All models classified ECT sessions instances in intervals of 4 as ordinal rank variables and encoded them as nominal categorical dummy variables to specifically study their correlation with the dependent variable (details in Table 3). Subgroup analysis divided age at the median into a dichotomous variable, and in conjunction with gender, partitioned the data into four distinct stratified subsets. Each subset was analyzed according to Model 3’s parameters to validate the result stability. Statistical findings were deemed significant with P < 0.05 (2-tailed). Regarding omitted variables, days hospitalized and severe side effects of ECT may act as mediating variables, potentially influenced by ECT sessions.

Results

In this study, 494 adolescent patients with severe depressive episode and suicidal behavior underwent ECT treatment; 361 (73.1%) of them responded effectively. The distribution of the CGI-I score can be found in Fig. 2.

Fig. 2
figure 2

Clinical Global Impression–Improvement scale score distribution

Demographic factors

410 (83.0%) of the participants were females, and the median age was 15, with an interquartile range (IQR) of 14–17 and a total range of 11–18. Age, gender, family history of psychiatric illness, and family history of suicidal deaths demonstrated no statistically significant differences between the groups, as detailed in Table 1.

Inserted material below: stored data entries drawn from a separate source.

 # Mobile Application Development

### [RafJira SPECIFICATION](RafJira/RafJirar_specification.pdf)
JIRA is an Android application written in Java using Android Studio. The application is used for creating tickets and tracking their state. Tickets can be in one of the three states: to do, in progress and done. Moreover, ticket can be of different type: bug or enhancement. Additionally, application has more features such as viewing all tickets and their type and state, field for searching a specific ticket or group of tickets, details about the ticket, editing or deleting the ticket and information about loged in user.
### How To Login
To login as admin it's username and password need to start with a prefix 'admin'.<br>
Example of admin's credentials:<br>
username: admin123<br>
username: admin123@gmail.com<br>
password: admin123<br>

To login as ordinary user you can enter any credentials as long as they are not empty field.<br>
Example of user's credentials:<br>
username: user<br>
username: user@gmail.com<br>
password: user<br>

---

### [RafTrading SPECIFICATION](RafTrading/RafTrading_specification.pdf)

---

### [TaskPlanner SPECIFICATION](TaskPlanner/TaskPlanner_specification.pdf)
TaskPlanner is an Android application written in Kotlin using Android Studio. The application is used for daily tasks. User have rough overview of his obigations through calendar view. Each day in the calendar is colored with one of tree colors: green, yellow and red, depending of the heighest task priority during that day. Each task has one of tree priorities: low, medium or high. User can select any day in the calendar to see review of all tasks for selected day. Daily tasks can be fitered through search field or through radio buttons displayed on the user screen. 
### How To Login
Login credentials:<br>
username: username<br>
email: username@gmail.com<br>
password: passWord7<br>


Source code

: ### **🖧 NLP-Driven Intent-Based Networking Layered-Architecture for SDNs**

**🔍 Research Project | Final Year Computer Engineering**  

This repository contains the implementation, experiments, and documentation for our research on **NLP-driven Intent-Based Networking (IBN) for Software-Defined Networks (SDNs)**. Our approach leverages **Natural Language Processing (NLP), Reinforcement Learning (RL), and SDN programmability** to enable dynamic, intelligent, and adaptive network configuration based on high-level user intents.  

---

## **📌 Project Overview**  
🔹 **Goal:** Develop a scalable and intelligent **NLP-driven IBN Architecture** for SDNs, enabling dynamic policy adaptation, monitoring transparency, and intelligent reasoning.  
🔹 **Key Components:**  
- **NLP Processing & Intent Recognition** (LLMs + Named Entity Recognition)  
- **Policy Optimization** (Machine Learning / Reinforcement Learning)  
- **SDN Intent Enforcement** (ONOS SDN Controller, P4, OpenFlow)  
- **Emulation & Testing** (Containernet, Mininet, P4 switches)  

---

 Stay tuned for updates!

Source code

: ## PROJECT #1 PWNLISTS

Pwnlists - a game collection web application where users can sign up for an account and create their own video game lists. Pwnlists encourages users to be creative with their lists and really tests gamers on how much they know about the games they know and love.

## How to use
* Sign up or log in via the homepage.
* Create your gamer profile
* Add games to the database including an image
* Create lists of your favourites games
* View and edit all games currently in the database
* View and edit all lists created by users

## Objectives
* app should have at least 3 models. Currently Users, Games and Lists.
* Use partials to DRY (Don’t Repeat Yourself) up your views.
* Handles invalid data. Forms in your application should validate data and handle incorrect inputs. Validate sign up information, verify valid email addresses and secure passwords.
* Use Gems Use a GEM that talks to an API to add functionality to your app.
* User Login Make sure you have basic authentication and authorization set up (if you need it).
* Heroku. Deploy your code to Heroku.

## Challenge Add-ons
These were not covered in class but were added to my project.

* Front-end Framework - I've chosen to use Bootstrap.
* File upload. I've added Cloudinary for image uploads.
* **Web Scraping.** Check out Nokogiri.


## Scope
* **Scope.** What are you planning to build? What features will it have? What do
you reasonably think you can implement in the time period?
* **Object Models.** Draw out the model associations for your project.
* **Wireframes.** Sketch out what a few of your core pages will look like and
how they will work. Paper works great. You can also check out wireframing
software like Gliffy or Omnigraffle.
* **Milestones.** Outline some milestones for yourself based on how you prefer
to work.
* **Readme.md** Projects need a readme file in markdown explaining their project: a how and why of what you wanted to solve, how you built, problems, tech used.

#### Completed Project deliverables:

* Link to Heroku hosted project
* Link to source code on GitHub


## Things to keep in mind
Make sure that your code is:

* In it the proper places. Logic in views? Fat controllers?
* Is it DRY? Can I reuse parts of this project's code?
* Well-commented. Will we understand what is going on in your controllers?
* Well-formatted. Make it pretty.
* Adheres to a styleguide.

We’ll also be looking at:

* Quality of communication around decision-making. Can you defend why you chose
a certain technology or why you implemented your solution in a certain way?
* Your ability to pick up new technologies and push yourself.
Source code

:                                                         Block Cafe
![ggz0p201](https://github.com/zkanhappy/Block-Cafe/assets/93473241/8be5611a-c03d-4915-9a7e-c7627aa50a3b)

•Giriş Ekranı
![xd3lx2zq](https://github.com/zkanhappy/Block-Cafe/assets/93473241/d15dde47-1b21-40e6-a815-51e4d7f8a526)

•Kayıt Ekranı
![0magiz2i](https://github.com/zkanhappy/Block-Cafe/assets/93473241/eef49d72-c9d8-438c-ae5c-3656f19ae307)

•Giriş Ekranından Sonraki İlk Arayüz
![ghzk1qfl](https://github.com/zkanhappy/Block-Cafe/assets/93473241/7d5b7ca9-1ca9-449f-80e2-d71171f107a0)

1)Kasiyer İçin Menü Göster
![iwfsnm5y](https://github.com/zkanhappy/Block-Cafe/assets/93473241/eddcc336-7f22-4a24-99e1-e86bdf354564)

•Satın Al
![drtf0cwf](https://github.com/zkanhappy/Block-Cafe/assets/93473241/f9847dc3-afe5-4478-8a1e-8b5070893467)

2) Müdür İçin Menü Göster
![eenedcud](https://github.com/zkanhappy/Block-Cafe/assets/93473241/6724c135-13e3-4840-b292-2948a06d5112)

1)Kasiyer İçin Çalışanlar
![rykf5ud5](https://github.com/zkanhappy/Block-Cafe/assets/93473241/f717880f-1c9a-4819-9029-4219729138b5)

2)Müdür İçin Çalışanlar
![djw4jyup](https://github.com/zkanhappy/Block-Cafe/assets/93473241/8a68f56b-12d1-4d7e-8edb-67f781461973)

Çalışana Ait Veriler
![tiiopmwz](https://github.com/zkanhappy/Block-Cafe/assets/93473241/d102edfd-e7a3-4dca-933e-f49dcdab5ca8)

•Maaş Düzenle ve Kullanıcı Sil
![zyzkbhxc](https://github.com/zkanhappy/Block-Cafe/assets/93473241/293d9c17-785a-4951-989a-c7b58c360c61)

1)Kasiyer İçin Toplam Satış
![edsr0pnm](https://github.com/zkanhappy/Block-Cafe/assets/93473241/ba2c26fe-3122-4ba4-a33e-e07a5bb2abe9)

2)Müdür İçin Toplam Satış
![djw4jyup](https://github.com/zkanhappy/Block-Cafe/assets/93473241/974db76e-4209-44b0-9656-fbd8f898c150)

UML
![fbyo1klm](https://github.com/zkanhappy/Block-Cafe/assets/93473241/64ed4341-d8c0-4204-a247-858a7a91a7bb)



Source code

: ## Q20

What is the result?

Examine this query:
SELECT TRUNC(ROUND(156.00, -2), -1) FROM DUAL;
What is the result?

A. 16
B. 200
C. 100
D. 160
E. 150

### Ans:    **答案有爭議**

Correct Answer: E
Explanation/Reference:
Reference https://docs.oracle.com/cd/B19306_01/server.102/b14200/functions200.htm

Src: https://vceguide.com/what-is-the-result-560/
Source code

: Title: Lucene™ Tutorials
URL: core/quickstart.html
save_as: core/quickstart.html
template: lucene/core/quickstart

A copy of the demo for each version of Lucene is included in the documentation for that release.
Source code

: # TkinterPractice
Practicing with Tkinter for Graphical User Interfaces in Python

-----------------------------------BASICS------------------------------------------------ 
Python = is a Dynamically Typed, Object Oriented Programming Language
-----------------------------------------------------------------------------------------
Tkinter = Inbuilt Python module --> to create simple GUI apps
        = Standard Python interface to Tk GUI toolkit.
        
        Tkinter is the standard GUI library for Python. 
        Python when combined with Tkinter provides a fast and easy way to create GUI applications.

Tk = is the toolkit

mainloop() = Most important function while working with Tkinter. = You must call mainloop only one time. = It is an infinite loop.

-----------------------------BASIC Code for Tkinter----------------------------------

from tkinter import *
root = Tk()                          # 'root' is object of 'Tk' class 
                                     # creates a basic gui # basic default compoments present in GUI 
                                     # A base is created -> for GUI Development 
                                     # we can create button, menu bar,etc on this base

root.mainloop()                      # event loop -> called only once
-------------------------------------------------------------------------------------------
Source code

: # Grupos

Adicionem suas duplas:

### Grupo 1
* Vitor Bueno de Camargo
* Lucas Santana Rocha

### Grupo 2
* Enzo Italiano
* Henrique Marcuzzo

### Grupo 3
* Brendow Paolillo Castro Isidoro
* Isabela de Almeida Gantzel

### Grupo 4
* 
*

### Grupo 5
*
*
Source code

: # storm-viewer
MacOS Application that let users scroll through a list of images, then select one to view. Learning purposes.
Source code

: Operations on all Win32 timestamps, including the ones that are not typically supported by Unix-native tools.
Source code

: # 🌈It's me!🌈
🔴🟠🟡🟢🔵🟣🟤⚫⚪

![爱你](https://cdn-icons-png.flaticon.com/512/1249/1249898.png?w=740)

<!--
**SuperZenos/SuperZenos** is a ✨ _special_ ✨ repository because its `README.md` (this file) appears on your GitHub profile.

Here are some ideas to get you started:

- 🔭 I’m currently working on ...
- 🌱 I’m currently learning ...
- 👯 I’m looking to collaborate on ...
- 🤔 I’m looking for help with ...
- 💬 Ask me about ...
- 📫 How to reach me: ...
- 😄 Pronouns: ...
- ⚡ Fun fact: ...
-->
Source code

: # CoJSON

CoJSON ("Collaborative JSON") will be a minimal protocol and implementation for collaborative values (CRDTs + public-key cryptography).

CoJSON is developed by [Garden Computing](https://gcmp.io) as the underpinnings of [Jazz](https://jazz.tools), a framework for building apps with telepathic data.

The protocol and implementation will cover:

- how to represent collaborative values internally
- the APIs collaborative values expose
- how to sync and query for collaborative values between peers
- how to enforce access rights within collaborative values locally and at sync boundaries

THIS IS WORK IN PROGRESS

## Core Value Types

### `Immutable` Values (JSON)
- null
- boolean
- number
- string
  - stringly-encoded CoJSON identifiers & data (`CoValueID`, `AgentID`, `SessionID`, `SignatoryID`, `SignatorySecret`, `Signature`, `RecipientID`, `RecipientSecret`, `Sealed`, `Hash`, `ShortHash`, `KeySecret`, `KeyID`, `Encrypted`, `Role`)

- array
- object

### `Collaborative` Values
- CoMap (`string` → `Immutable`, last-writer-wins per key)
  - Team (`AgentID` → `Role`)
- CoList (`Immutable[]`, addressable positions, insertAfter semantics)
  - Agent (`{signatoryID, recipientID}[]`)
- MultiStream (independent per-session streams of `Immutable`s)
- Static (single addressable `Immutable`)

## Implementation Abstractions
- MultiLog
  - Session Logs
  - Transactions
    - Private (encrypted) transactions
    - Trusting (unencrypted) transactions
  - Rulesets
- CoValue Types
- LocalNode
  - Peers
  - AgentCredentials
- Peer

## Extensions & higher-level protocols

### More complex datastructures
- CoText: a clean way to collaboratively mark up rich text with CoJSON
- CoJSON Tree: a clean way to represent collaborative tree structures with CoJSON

Table 1 Compare the differences between responders and non-responders to ECT treatment in terms of demographic factors, disease factors, medication treatment factors, ECT treatment factors, and other factors

Disease factors

With a median duration of 12 months (IQR: 10–24, range: 1–96), revealed a statistical difference between the effective and ineffective groups [12(8–24) vs. 24(12–24), P = 0.037]. Comparisons for psychotic symptoms, suicide attempts within the last month, hospitalizations at CQMU, hospitalizations at other psychiatric hospitals, HAMD Score, HAMA Score, and psychiatric comorbidities all demonstrated no statistically significant differences, as detailed in Table 1.

Medication treatment factors

493 participants (99.8%) used antidepressants, and 471 (95.3%) used antipsychotics, with only the use of antipsychotics showing a statistical significance between the two groups (P = 0.008). Comparisons between the two groups in other variables, including antidepressants, mood stabilizers, sedative-hypnotics, other anti-anxiety drugs, fluoxetine equivalent dose, and olanzapine equivalent dose, revealed no statistically significant differences. Refer to Table 1.

ECT treatment factors

The median of ECT sessions (IQR, range) was 10 (8–12, 1–18), and among the variables related to ECT treatment, only the ECT sessions demonstrated statistical significance between the two groups [10 (8–11) vs. 9 (6–12), P = 0.010]. Of the participants, 41 (8.3%) had previously undergone ECT, and 36 (7.3%) experienced severe side effects of ECT, including slowness of thought (17, 3.4%), oblivion (13, 2.6%), headache (4, 0.8%), emesis (1, 0.2%), and haziness (1, 0.2%). Refer to Table 1.

Other factors

The median of days hospitalized was 21 (IQR 17–24, range 3–40), and a statistically significant difference was observed between the two groups [21(17–25) vs. 19(14–24)], with P = 0.018. Refer to Table 1.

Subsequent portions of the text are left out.